Jay Cost suggests that there is indeed some evidence that HRC is a "good closer," but wonders if that means much more than that typically ill-informed late deciders have heard of her. If that’s true, then it’s hard to imagine that those folks haven’t heard of Obama by now.
Daniel Henninger argues that the Democratic primaries are auditions for the part of selling a dream. Is anyone prepared to contend that Obama isn’t the better salesman?
Karlyn Bowman and Ruy Teixeira (doesn’t he play first base for my Braves?) walk their readers through the state of the art in political demography. Here’s one of the interesting nuggets:
Married voters typically vote solidly Republican and married voters with children even more so. But their representation in the national electorate is waning, as are some values to which these groups have traditionally been linked. According to Tom Smith of the National Opinion Research Center, two-parent families with kids at home were 23% of the population in 2006, down from 45% in 1972. The proportion of never-married adults rose to nearly a quarter of the electorate between 1972 and 2006, up from 15%. Overall, never-married, divorced, or widowed women are now a narrow majority of adult women, and unmarried households are now a majority of the nation’s households. The growing, unmarried slice of the electorate is tilting Democratic.
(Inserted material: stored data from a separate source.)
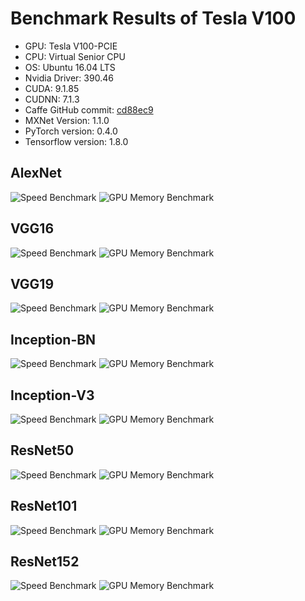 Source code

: # Benchmark Results of Tesla V100

* GPU: Tesla V100-PCIE
* CPU: Virtual Senior CPU
* OS: Ubuntu 16.04 LTS
* Nvidia Driver: 390.46
* CUDA: 9.1.85
* CUDNN: 7.1.3
* Caffe GitHub commit: [cd88ec9](https://github.com/BVLC/caffe/commit/864520713a4c5ffae7382ced5d34e4cadc608473)
* MXNet Version: 1.1.0
* PyTorch version: 0.4.0
* Tensorflow version: 1.8.0

## AlexNet
![Speed Benchmark](results/tesla_v100/alexnet_speed.png)
![GPU Memory Benchmark](results/tesla_v100/alexnet_gpu_memory.png)

## VGG16
![Speed Benchmark](results/tesla_v100/vgg16_speed.png)
![GPU Memory Benchmark](results/tesla_v100/vgg16_gpu_memory.png)

## VGG19
![Speed Benchmark](results/tesla_v100/vgg19_speed.png)
![GPU Memory Benchmark](results/tesla_v100/vgg19_gpu_memory.png)

## Inception-BN
![Speed Benchmark](results/tesla_v100/inception-bn_speed.png)
![GPU Memory Benchmark](results/tesla_v100/inception-bn_gpu_memory.png)

## Inception-V3
![Speed Benchmark](results/tesla_v100/inception-v3_speed.png)
![GPU Memory Benchmark](results/tesla_v100/inception-v3_gpu_memory.png)

## ResNet50
![Speed Benchmark](results/tesla_v100/resnet50_speed.png)
![GPU Memory Benchmark](results/tesla_v100/resnet50_gpu_memory.png)

## ResNet101
![Speed Benchmark](results/tesla_v100/resnet101_speed.png)
![GPU Memory Benchmark](results/tesla_v100/resnet101_gpu_memory.png)

## ResNet152
![Speed Benchmark](results/tesla_v100/resnet152_speed.png)
![GPU Memory Benchmark](results/tesla_v100/resnet152_gpu_memory.png)

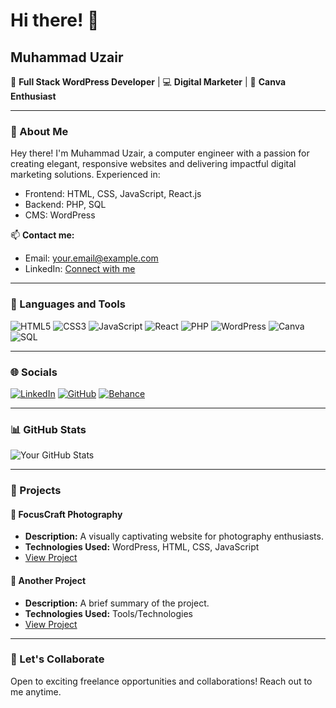 # Hi there! 👋

## Muhammad Uzair

🌟 **Full Stack WordPress Developer** | 💻 **Digital Marketer** | 🎨 **Canva Enthusiast**

---

### 🌟 About Me
Hey there! I'm Muhammad Uzair, a computer engineer with a passion for creating elegant, responsive websites and delivering impactful digital marketing solutions. Experienced in:
- Frontend: HTML, CSS, JavaScript, React.js
- Backend: PHP, SQL
- CMS: WordPress

📫 **Contact me:**
- Email: [your.email@example.com](uzair.dev.official@gmail.com)
- LinkedIn: [Connect with me](https://www.linkedin.com/in/muhammad-uzair17/)

---

### 🚀 Languages and Tools

![HTML5](https://img.shields.io/badge/-HTML5-E34F26?logo=html5&logoColor=white)
![CSS3](https://img.shields.io/badge/-CSS3-1572B6?logo=css3&logoColor=white)
![JavaScript](https://img.shields.io/badge/-JavaScript-F7DF1E?logo=javascript&logoColor=black)
![React](https://img.shields.io/badge/-React-61DAFB?logo=react&logoColor=black)
![PHP](https://img.shields.io/badge/-PHP-777BB4?logo=php&logoColor=white)
![WordPress](https://img.shields.io/badge/-WordPress-21759B?logo=wordpress&logoColor=white)
![Canva](https://img.shields.io/badge/-Canva-00C4CC?logo=canva&logoColor=white)
![SQL](https://img.shields.io/badge/-SQL-4479A1?logo=postgresql&logoColor=white)

---

### 🌐 Socials
[![LinkedIn](https://img.shields.io/badge/-LinkedIn-0A66C2?logo=linkedin&logoColor=white)](https://linkedin.com/in/your-profile)
[![GitHub](https://img.shields.io/badge/-GitHub-181717?logo=github&logoColor=white)](https://github.com/your-username)
[![Behance](https://img.shields.io/badge/-Behance-1769FF?logo=behance&logoColor=white)](https://behance.net/your-profile)

---

### 📊 GitHub Stats

![Your GitHub Stats](https://github-readme-stats.vercel.app/api?username=your-username&show_icons=true&theme=radical)

---

### 📂 Projects

#### 🌟 FocusCraft Photography
- **Description:** A visually captivating website for photography enthusiasts.
- **Technologies Used:** WordPress, HTML, CSS, JavaScript
- [View Project](https://your-project-link.com)

#### 🌟 Another Project
- **Description:** A brief summary of the project.
- **Technologies Used:** Tools/Technologies
- [View Project](https://your-project-link.com)

---

### 🤝 Let's Collaborate
Open to exciting freelance opportunities and collaborations! Reach out to me anytime.
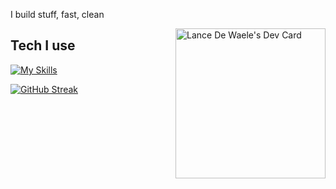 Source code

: 
I build stuff, fast, clean

<div align="left">
  <a href="https://app.daily.dev/lancedewaele"><img src="https://api.daily.dev/devcards/v2/Naod7pCiy52k9CtiINf9y.png?r=s6b" width="240" align="right" alt="Lance De Waele's Dev Card"/></a>
</div>


## Tech I use
[![My Skills](https://skillicons.dev/icons?i=aws,docker,ts,nextjs,nodejs,postgres,prisma,py,redis,flutter)](https://skillicons.dev)


[![GitHub Streak](https://github-readme-streak-stats.herokuapp.com?user=lancedw&theme=transparent&hide_border=true&card_width=100&hide_total_contributions=true&hide_longest_streak=true)](https://git.io/streak-stats)
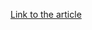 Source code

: [Link to the article](https://artemonsecurity.blogspot.com/2016/10/remsec-driver-analysis-part-2.html)
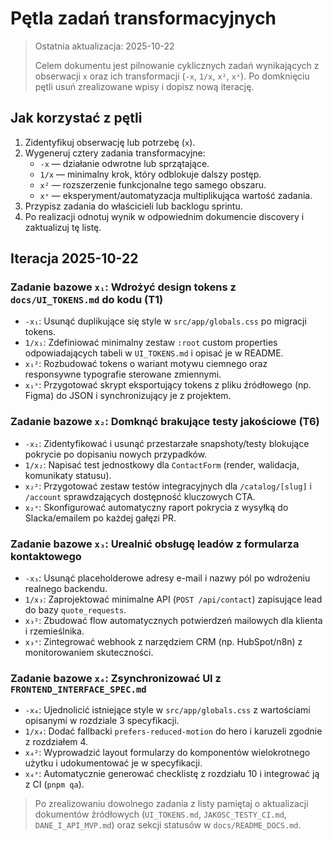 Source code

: # Pętla zadań transformacyjnych

> Ostatnia aktualizacja: 2025-10-22
>
> Celem dokumentu jest pilnowanie cyklicznych zadań wynikających z obserwacji `x` oraz ich transformacji (`-x`, `1/x`, `x²`, `xˣ`). Po domknięciu pętli usuń zrealizowane wpisy i dopisz nową iterację.

## Jak korzystać z pętli
1. Zidentyfikuj obserwację lub potrzebę (`x`).
2. Wygeneruj cztery zadania transformacyjne:
   - `-x` — działanie odwrotne lub sprzątające.
   - `1/x` — minimalny krok, który odblokuje dalszy postęp.
   - `x²` — rozszerzenie funkcjonalne tego samego obszaru.
   - `xˣ` — eksperyment/automatyzacja multiplikująca wartość zadania.
3. Przypisz zadania do właścicieli lub backlogu sprintu.
4. Po realizacji odnotuj wynik w odpowiednim dokumencie discovery i zaktualizuj tę listę.

## Iteracja 2025-10-22

### Zadanie bazowe `x₁`: Wdrożyć design tokens z `docs/UI_TOKENS.md` do kodu (T1)
- `-x₁`: Usunąć duplikujące się style w `src/app/globals.css` po migracji tokens.
- `1/x₁`: Zdefiniować minimalny zestaw `:root` custom properties odpowiadających tabeli w `UI_TOKENS.md` i opisać je w README.
- `x₁²`: Rozbudować tokens o wariant motywu ciemnego oraz responsywne typografie sterowane zmiennymi.
- `x₁ˣ`: Przygotować skrypt eksportujący tokens z pliku źródłowego (np. Figma) do JSON i synchronizujący je z projektem.

### Zadanie bazowe `x₂`: Domknąć brakujące testy jakościowe (T6)
- `-x₂`: Zidentyfikować i usunąć przestarzałe snapshoty/testy blokujące pokrycie po dopisaniu nowych przypadków.
- `1/x₂`: Napisać test jednostkowy dla `ContactForm` (render, walidacja, komunikaty statusu).
- `x₂²`: Przygotować zestaw testów integracyjnych dla `/catalog/[slug]` i `/account` sprawdzających dostępność kluczowych CTA.
- `x₂ˣ`: Skonfigurować automatyczny raport pokrycia z wysyłką do Slacka/emailem po każdej gałęzi PR.

### Zadanie bazowe `x₃`: Urealnić obsługę leadów z formularza kontaktowego
- `-x₃`: Usunąć placeholderowe adresy e-mail i nazwy pól po wdrożeniu realnego backendu.
- `1/x₃`: Zaprojektować minimalne API (`POST /api/contact`) zapisujące lead do bazy `quote_requests`.
- `x₃²`: Zbudować flow automatycznych potwierdzeń mailowych dla klienta i rzemieślnika.
- `x₃ˣ`: Zintegrować webhook z narzędziem CRM (np. HubSpot/n8n) z monitorowaniem skuteczności.

### Zadanie bazowe `x₄`: Zsynchronizować UI z `FRONTEND_INTERFACE_SPEC.md`
- `-x₄`: Ujednolicić istniejące style w `src/app/globals.css` z wartościami opisanymi w rozdziale 3 specyfikacji.
- `1/x₄`: Dodać fallbacki `prefers-reduced-motion` do hero i karuzeli zgodnie z rozdziałem 4.
- `x₄²`: Wyprowadzić layout formularzy do komponentów wielokrotnego użytku i udokumentować je w specyfikacji.
- `x₄ˣ`: Automatycznie generować checklistę z rozdziału 10 i integrować ją z CI (`pnpm qa`).

> Po zrealizowaniu dowolnego zadania z listy pamiętaj o aktualizacji dokumentów źródłowych (`UI_TOKENS.md`, `JAKOSC_TESTY_CI.md`, `DANE_I_API_MVP.md`) oraz sekcji statusów w `docs/README_DOCS.md`.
Finally, our friend Steve Thomas sends along
this TNR piece about Obama’s domestic and foreign policy advisors. Obama apparently consorts with economists from the University of Chicago who are not true believers in the rational actor model. I regard this, generally speaking, as a good thing. It doesn’t tell me that I’ll find the policies of an Obama Administration (I may have to get used to typing that) congenial. Liberal big government solutions that are adjusted pragmatically at the margins (see, for example, his appraoch to health care) are still liberal big government solutions.